How did our team select which organizations to research and to recommend? This document lays out our approach to formulating our recommendations of organizations engaged in changing US national-level climate policy through activism or insider advocacy approaches. In addition, we highlight our broader philosophy for formulating policy-change organization recommendations, and detail why we do not rank different selected organizations against each other in a strict manner.
In 2020, our team decided to allocate our existing research resources to focus on US National Policy. This reflects two considerations: expertise and scale. Overall, our team is most familiar with climate policy in the United States, so we wished to put our own expertise to use in an area familiar to us before moving on to other areas. In addition, we believe that the US national-level climate policy is important for considerations of scale, since the US is among the world’s largest greenhouse gas emitters in total volume and also has one of the world’s highest rates of greenhouse gas emissions per capita. Furthermore, to date the US has not adopted strong, nation-wide climate policy under a comprehensive framework. For these reasons, we believe that any successful efforts to shift US climate policy could result in high levels of avoided greenhouse gas emissions relative to other countries or states within the United States.
Note that in future years we hope to expand our scope to look at both sub-national (such as state-level) organizations, as well as those outside the US.
How we determine which organizations to analyze in-depth
To create recommendations of organizations working to change US national climate policy, we took the following steps:
Step 1: Identifying key “approaches” to policy-change
We first created a list of “approaches” most commonly used by organizations working towards policy change. These included activism (grass-roots mobilization focused on political change), insider policy advocacy (lobbying and other forms of insider influence), influencing elections (direct involvement in campaigns and election efforts), litigation (bringing cases to court with potential for positive environmental outcomes), and communications (educating the public and advertising climate issues).
Step 2: Use the Importance, Tractability, and Neglectedness Framework to determine specific approaches to focus on for addressing US national climate policy
We believe that each of the approaches listed above is an important part of working towards policy change, as policy change rarely happens through only one approach alone. At the same time, some approaches may be less in need of additional funds than others or have a higher potential marginal impact of additional funds or time. For this reason, we adapted and applied the Importance, Tractability, and Neglectedness framework to determine which approaches we thought would be the most useful for us to focus our work on in 2020. The full methodology and results of this exercise are reported in our document How we Determined our 2020 Research Priorities for Policy Change. Through this exercise, we determined that activism and insider policy advocacy were likely to have the largest marginal effect, and we focused on these areas for our 2020 research. We hope to explore organizations in the other domains in future years.

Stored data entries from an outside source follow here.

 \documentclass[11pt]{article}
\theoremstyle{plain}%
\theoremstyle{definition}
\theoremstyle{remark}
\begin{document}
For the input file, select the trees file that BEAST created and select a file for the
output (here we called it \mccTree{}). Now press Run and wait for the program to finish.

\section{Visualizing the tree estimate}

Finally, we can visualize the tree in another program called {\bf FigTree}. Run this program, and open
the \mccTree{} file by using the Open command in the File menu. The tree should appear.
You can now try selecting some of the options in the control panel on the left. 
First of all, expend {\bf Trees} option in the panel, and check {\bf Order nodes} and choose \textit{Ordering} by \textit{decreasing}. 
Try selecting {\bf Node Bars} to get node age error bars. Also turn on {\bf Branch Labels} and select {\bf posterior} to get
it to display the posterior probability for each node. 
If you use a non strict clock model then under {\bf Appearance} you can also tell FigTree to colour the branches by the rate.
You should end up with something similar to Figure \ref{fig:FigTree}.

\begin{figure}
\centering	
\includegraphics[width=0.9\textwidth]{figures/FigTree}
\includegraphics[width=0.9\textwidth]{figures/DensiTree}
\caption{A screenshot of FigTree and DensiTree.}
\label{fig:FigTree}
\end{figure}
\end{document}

Step 3: Desk research and expert interviews to create a “long list” of organizations
To identify organizations working on using activism and insider advocacy to impact climate policy, we conducted our own search for organizations and also reached out to academic and policy experts to seek their recommendations. Through this process, we created a long list of organizations we wanted to consider recommending, filtering for organizations that emphasized the use of activist or insider advocacy methods in their work. The long lists we created are not necessarily comprehensive, and we plan to add to our list as we learn about new organizations doing great work.

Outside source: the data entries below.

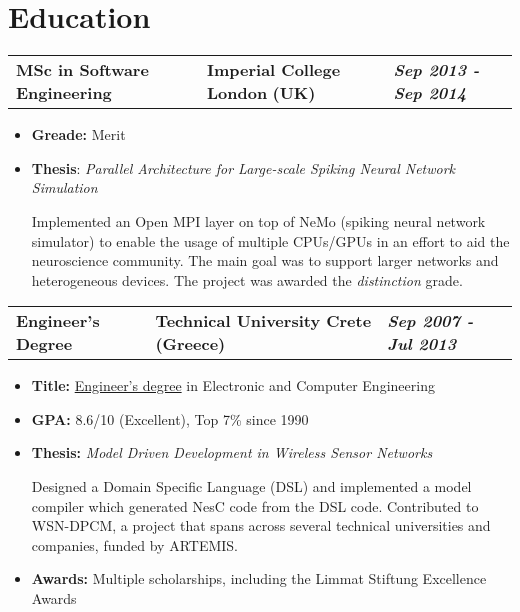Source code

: \documentclass[a4paper,10pt]{article}
\newcommand*{\mahogany}{\textcolor{darkmahogany}}
\newcommand{\jobtitle}[4]{
\vspace{0.3cm}
\begin{tabularx}
{\textwidth}
{ >{\raggedright\arraybackslash}p{6.5cm}
  >{\raggedright\arraybackslash}X
  >{\raggedleft\arraybackslash}p{4cm} }
\fontsize{13pt}{15pt}\selectfont\textbf{#1} &

\large\textbf{\mahogany{#2}} \normalsize\textbf{(#3)} &
\textit{\large\textbf{#4}}
\end{tabularx}
\vspace{-0.4cm}
}
\begin{document}
\section{Education}
\jobtitle{MSc in Software Engineering}{Imperial College London}{UK}{Sep 2013 - Sep 2014}
\begin{itemize}[leftmargin=.27in,label=] \setlength\itemsep{0cm}
\vspace{0.2cm}
\item\textbf{Greade:} Merit
\item \normalsize \textbf{Thesis}:
\textit{Parallel Architecture for Large-scale Spiking Neural Network Simulation}
\vspace{-0.1cm}

Implemented an Open MPI layer on top of NeMo (spiking neural network simulator) to enable the usage of multiple CPUs/GPUs in an effort to aid the neuroscience community.  The main goal was to support larger networks and heterogeneous devices. The project was awarded the \textit{distinction} grade.

\end{itemize}

\vspace{0.1cm}
\jobtitle{Engineer's Degree}{Technical University Crete}{Greece}{Sep 2007 - Jul 2013}
\vspace{0.2cm}

\begin{itemize}[leftmargin=.27in,label=]\setlength\itemsep{-0.1cm}
\item \textbf{Title:} \href{https://en.wikipedia.org/wiki/Engineer's_degree#Europe}{Engineer's degree} in Electronic and Computer Engineering

\item\textbf{GPA:} 8.6/10 (Excellent), Top 7\% since 1990

\item \textbf{Thesis:}
\textit{Model Driven Development in Wireless Sensor Networks}
\vspace{-0.1cm}

Designed a Domain Specific Language (DSL) and implemented a model compiler which generated NesC code from the DSL code. Contributed to WSN-DPCM, a project that spans across several technical universities and companies, funded by ARTEMIS.

\item \textbf{Awards:} Multiple scholarships, including the Limmat Stiftung Excellence Awards

\end{itemize}
\end{document}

Step 4: Narrow down the long list to a shortlist of high potential organizations that we want to research further
After creating the long list of organizations, we created a shorter list of organizations on which we wanted to conduct further research. This was done via a rapid scan of the activities on organizations’ websites, to understand if they were indeed working to affect US national policy through activism or insider policy advocacy.
During this step, we also decided not to conduct further research on a few large environmental organizations. These were the so-called “Big Greens”: Sierra Club, National Resources Defence Council, Environmental Defense Fund, and the World Resources Institute. These organizations fit the definition of the organizations we are looking to recommend, as they all conduct insider policy advocacy, and also sometimes support activism. And many experts we consulted spoke highly of their activities, especially around their ability to influence the nuts and bolts of policy-making.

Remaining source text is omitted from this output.